Susan Schiesser, owner of Studio Gallery 27, hosts a new art exhibit that explores the integration of traditional western art into a modern architectural setting.
“Cowboys and their horses, ranch life and the stories and images of the great American West are the familiar icons of western art,” Schiesser said. “As our rural lifestyle in Steamboat adapts to the influx of technology and progress, an urbanized perception of western nostalgia comes with it.”
Oil painter Michael Dowling, will show a series of Western landscapes in the exhibit. They portray Southern Colorado along Highway I25, but they depict a young country on an ancient land.
“They are all dealing with how we became American and went west and experience the West,” Dowling said. “It’s an interesting thing to be so young in this country and society and have all the things that we do.”
Dowling found his influence after living in Florence, Italy for three years where some of the buildings were over 1,000 years old.
“To make that shift and come back here and see this new society is so weird,” he said. “I love it.”
His landscape oil paintings are more traditional than Brent Spaulding’s acrylic paintings of his interpretation what the essence of being an American involves. Spaulding paints the well-recognized icon of he cowboy, because it is a contrast of myth and historical reality.
“Living by a moral code of honor, the cowboy’s story is the struggle for independence,” Spaulding said. “His image is the embodiment of strength and masculinity for a culture based on idealism.”
Spaulding strips his images of the cowboy done to almost nothing, so it is barely even recognizable as a cowboy. He does this to strip the cowboy of its stereotype.
“Two different people can look at the image of the silhouette of a cowboy and have the feeling of pride or independence or exploring the west,” he said. “Another person might think of genocide, sexism and horrific violence. It covers the whole extreme range of emotion.”

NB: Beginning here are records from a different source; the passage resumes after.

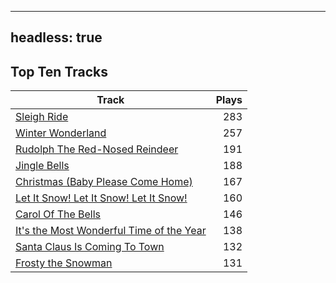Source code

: 
---
headless: true
---

## Top Ten Tracks

| Track | Plays |
| --- |  ---: |
|[Sleigh Ride](/songs/sleigh-ride)| 283|
|[Winter Wonderland](/songs/winter-wonderland)| 257|
|[Rudolph The Red-Nosed Reindeer](/songs/rudolph-the-red-nosed-reindeer)| 191|
|[Jingle Bells](/songs/jingle-bells)| 188|
|[Christmas (Baby Please Come Home)](/songs/christmas-baby-please-come-home)| 167|
|[Let It Snow! Let It Snow! Let It Snow!](/songs/let-it-snow-let-it-snow-let-it-snow)| 160|
|[Carol Of The Bells](/songs/carol-of-the-bells)| 146|
|[It's the Most Wonderful Time of the Year](/songs/its-the-most-wonderful-time-of-the-year)| 138|
|[Santa Claus Is Coming To Town](/songs/santa-claus-is-coming-to-town)| 132|
|[Frosty the Snowman](/songs/frosty-the-snowman)| 131|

The emotional response is what Sandie Ihlenfeldt strives for in her computer assemblage imagery.
“I want my work to be a little bit more provocative,” Ihlenfeldt said. “I want the image to cause the person to come back and look at it again.”
Ihlenfeldt’s integrated artistic vision incorporates the emerging lifestyle changes in a western incubator.
Much like the conversation about photography being considered fine art at the turn of the century, Ihlenfeldt said there is an on-going conversation in the art world examining the point at which digitally created work becomes fine art.
“I feel like this work has crossed the line,” Ihlenfeldt said.
Michelle Ideus has her own method of making western art contemporary. She uses the western icon of the horse as a vehicle to create acrylic mixed media colleagues on canvas.
“The stories about people and their horses are forever,” Ideus said. “They can go on and on the more information I get from their owner.”
Her work reflects how those stories flourish and contain a personal history, but Ideus does not consider her work to be western art.
“I don’t really like western art because it is so much in your face and boring and I’ve seen it before,” Ideus said. “I’m figuring how to make something like that exciting again.”